### [Extracted data entries]
----

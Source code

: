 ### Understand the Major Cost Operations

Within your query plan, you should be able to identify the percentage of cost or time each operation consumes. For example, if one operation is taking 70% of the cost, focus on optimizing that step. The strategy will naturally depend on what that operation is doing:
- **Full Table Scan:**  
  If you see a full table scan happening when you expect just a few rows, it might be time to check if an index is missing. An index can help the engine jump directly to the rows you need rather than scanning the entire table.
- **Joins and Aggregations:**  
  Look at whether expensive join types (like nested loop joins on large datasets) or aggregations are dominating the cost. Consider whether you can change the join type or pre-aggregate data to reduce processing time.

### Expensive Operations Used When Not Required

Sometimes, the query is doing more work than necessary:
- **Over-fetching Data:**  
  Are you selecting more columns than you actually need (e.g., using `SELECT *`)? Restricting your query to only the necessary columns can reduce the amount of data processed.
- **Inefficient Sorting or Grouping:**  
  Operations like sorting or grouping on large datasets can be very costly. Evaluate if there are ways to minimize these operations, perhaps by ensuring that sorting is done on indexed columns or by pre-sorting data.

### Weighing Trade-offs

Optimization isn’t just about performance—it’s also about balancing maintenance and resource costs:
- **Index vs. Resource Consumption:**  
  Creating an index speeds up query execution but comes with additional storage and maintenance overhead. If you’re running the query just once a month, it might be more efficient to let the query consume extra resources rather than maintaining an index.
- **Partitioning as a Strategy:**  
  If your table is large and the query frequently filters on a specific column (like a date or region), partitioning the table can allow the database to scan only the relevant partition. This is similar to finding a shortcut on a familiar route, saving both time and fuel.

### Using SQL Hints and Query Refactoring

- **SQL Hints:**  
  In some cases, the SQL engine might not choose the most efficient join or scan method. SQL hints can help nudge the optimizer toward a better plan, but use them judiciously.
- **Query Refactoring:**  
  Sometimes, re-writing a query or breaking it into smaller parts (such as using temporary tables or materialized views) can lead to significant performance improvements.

----

Would you tally the lines above that include "datasets" and reply with only the total?

2